**Action item**: Pick out every line in the data below that holds "Regression".

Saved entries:
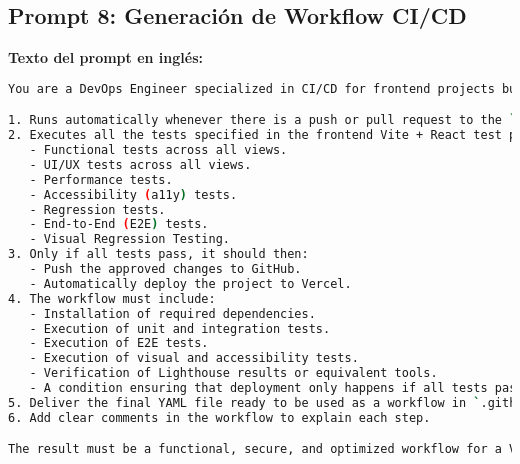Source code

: \documentclass[12pt,a4paper]{article}
\begin{document}
\subsection{Prompt 8: Generación de Workflow CI/CD}

\textbf{Texto del prompt en inglés:}
\begin{lstlisting}[language=bash]
You are a DevOps Engineer specialized in CI/CD for frontend projects built with Vite + React. Your task is to generate a complete workflow using GitHub Actions that:

1. Runs automatically whenever there is a push or pull request to the `main` branch.
2. Executes all the tests specified in the frontend Vite + React test plan, including:
   - Functional tests across all views.
   - UI/UX tests across all views.
   - Performance tests.
   - Accessibility (a11y) tests.
   - Regression tests.
   - End-to-End (E2E) tests.
   - Visual Regression Testing.
3. Only if all tests pass, it should then:
   - Push the approved changes to GitHub.
   - Automatically deploy the project to Vercel.
4. The workflow must include:
   - Installation of required dependencies.
   - Execution of unit and integration tests.
   - Execution of E2E tests.
   - Execution of visual and accessibility tests.
   - Verification of Lighthouse results or equivalent tools.
   - A condition ensuring that deployment only happens if all tests pass.
5. Deliver the final YAML file ready to be used as a workflow in `.github/workflows/ci-cd.yml`.
6. Add clear comments in the workflow to explain each step.

The result must be a functional, secure, and optimized workflow for a Vite + React frontend project, following best practices for CI/CD and automated testing.
\end{lstlisting}
\end{document}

**Answer area**:
   - Regression tests.
   - Visual Regression Testing.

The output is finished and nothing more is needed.